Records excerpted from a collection
⁂

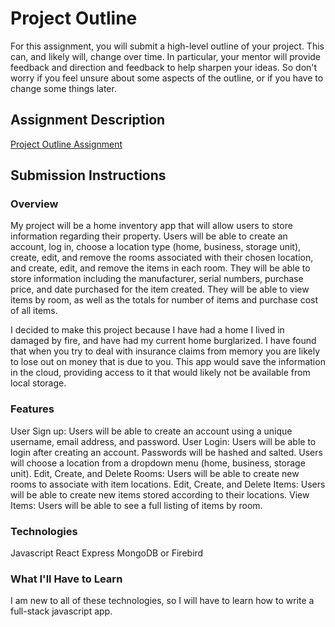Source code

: # Project Outline
For this assignment, you will submit a high-level outline of your project. This can, and likely will, change over time. In particular, your mentor will provide feedback and direction and feedback to help sharpen your ideas. So don't worry if you feel unsure about some aspects of the outline, or if you have to change some things later.

## Assignment Description
[Project Outline Assignment](https://education.launchcode.org/liftoff/assignments/project-outline/)

## Submission Instructions

### Overview
My project will be a home inventory app that will allow users to store information regarding their property. Users will be able to create an account, log in, choose a location type (home, business, storage unit), create, edit, and remove the rooms associated with their chosen location, and create, edit, and remove the items in each room. They will be able to store information including the manufacturer, serial numbers, purchase price, and date purchased for the item created. They will be able to view items by room, as well as the totals for number of items and purchase cost of all items.

I decided to make this project because I have had a home I lived in damaged by fire, and have had my current home burglarized. I have found that when you try to deal with insurance claims from memory you are likely to lose out on money that is due to you. This app would save the information in the cloud, providing access to it that would likely not be available from local storage.
### Features
User Sign up: Users will be able to create an account using a unique username, email address, and password.
User Login: Users will be able to login after creating an account. Passwords will be hashed and salted.
Users will choose a location from a dropdown menu (home, business, storage unit).
Edit, Create, and Delete Rooms: Users will be able to create new rooms to associate with item locations.
Edit, Create, and Delete Items: Users will be able to create new items stored according to their locations.
View Items: Users will be able to see a full listing of items by room.
### Technologies
Javascript
React
Express
MongoDB or Firebird

### What I'll Have to Learn
I am new to all of these technologies, so I will have to learn how to write a full-stack javascript app.
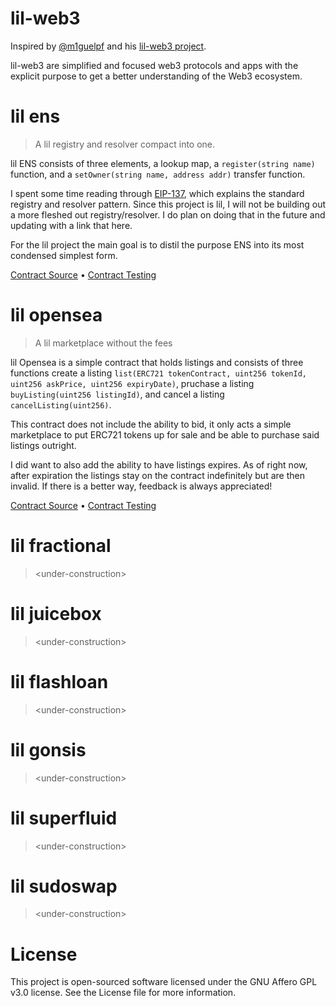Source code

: # lil-web3
Inspired by [@m1guelpf](https://twitter.com/m1guelpf) and his [lil-web3 project](https://github.com/m1guelpf/lil-web3).

lil-web3 are simplified and focused web3 protocols and apps with the explicit purpose to get a better understanding of the Web3 ecosystem.

# lil ens
> A lil registry and resolver compact into one.

lil ENS consists of three elements, a lookup map, a `register(string name)` function, and a `setOwner(string name, address addr)` transfer function.

I spent some time reading through [EIP-137](https://eips.ethereum.org/EIPS/eip-137), which explains the standard registry and resolver pattern. Since this project is lil, I will not be building out a more fleshed out registry/resolver. I do plan on doing that in the future and updating with a link that here.

For the lil project the main goal is to distil the purpose ENS into its most condensed simplest form.

[Contract Source](./src/LilENS.sol) • [Contract Testing](./src/test/LilENS.t.sol)

# lil opensea
> A lil marketplace without the fees

lil Opensea is a simple contract that holds listings and consists of three functions create a listing `list(ERC721 tokenContract, uint256 tokenId, uint256 askPrice, uint256 expiryDate)`, pruchase a listing `buyListing(uint256 listingId)`, and cancel a listing `cancelListing(uint256)`.

This contract does not include the ability to bid, it only acts a simple marketplace to put ERC721 tokens up for sale and be able to purchase said listings outright.

I did want to also add the ability to have listings expires. As of right now, after expiration the listings stay on the contract indefinitely but are then invalid. If there is a better way, feedback is always appreciated!

[Contract Source](./src/LilOpensea.sol) • [Contract Testing](./src/test/LilOpensea.t.sol)

# lil fractional
>\<under-construction>

# lil juicebox
>\<under-construction>

# lil flashloan
>\<under-construction>

# lil gonsis
>\<under-construction>

# lil superfluid
>\<under-construction>

# lil sudoswap
>\<under-construction>

# License
This project is open-sourced software licensed under the GNU Affero GPL v3.0 license. See the License file for more information.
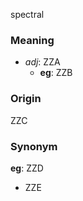 spectral
### Meaning
+ _adj_: ZZA
    + __eg__: ZZB

### Origin

ZZC

### Synonym

__eg__: ZZD

+ ZZE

⁂

Exact copy, no pictures: set down all the entries again as they stand.

Written answer:
Source code

: # Project Outline
For this assignment, you will submit a high-level outline of your project. This can, and likely will, change over time. In particular, your mentor will provide feedback and direction and feedback to help sharpen your ideas. So don't worry if you feel unsure about some aspects of the outline, or if you have to change some things later.

## Assignment Description
[Project Outline Assignment](https://education.launchcode.org/liftoff/assignments/project-outline/)

## Submission Instructions

### Overview
My project will be a home inventory app that will allow users to store information regarding their property. Users will be able to create an account, log in, choose a location type (home, business, storage unit), create, edit, and remove the rooms associated with their chosen location, and create, edit, and remove the items in each room. They will be able to store information including the manufacturer, serial numbers, purchase price, and date purchased for the item created. They will be able to view items by room, as well as the totals for number of items and purchase cost of all items.

I decided to make this project because I have had a home I lived in damaged by fire, and have had my current home burglarized. I have found that when you try to deal with insurance claims from memory you are likely to lose out on money that is due to you. This app would save the information in the cloud, providing access to it that would likely not be available from local storage.
### Features
User Sign up: Users will be able to create an account using a unique username, email address, and password.
User Login: Users will be able to login after creating an account. Passwords will be hashed and salted.
Users will choose a location from a dropdown menu (home, business, storage unit).
Edit, Create, and Delete Rooms: Users will be able to create new rooms to associate with item locations.
Edit, Create, and Delete Items: Users will be able to create new items stored according to their locations.
View Items: Users will be able to see a full listing of items by room.
### Technologies
Javascript
React
Express
MongoDB or Firebird

### What I'll Have to Learn
I am new to all of these technologies, so I will have to learn how to write a full-stack javascript app.
Source code

: # lil-web3
Inspired by [@m1guelpf](https://twitter.com/m1guelpf) and his [lil-web3 project](https://github.com/m1guelpf/lil-web3).

lil-web3 are simplified and focused web3 protocols and apps with the explicit purpose to get a better understanding of the Web3 ecosystem.

# lil ens
> A lil registry and resolver compact into one.

lil ENS consists of three elements, a lookup map, a `register(string name)` function, and a `setOwner(string name, address addr)` transfer function.

I spent some time reading through [EIP-137](https://eips.ethereum.org/EIPS/eip-137), which explains the standard registry and resolver pattern. Since this project is lil, I will not be building out a more fleshed out registry/resolver. I do plan on doing that in the future and updating with a link that here.

For the lil project the main goal is to distil the purpose ENS into its most condensed simplest form.

[Contract Source](./src/LilENS.sol) • [Contract Testing](./src/test/LilENS.t.sol)

# lil opensea
> A lil marketplace without the fees

lil Opensea is a simple contract that holds listings and consists of three functions create a listing `list(ERC721 tokenContract, uint256 tokenId, uint256 askPrice, uint256 expiryDate)`, pruchase a listing `buyListing(uint256 listingId)`, and cancel a listing `cancelListing(uint256)`.

This contract does not include the ability to bid, it only acts a simple marketplace to put ERC721 tokens up for sale and be able to purchase said listings outright.

I did want to also add the ability to have listings expires. As of right now, after expiration the listings stay on the contract indefinitely but are then invalid. If there is a better way, feedback is always appreciated!

[Contract Source](./src/LilOpensea.sol) • [Contract Testing](./src/test/LilOpensea.t.sol)

# lil fractional
>\<under-construction>

# lil juicebox
>\<under-construction>

# lil flashloan
>\<under-construction>

# lil gonsis
>\<under-construction>

# lil superfluid
>\<under-construction>

# lil sudoswap
>\<under-construction>

# License
This project is open-sourced software licensed under the GNU Affero GPL v3.0 license. See the License file for more information.
 spectral
### Meaning
+ _adj_: ZZA
    + __eg__: ZZB

### Origin

ZZC

### Synonym

__eg__: ZZD

+ ZZE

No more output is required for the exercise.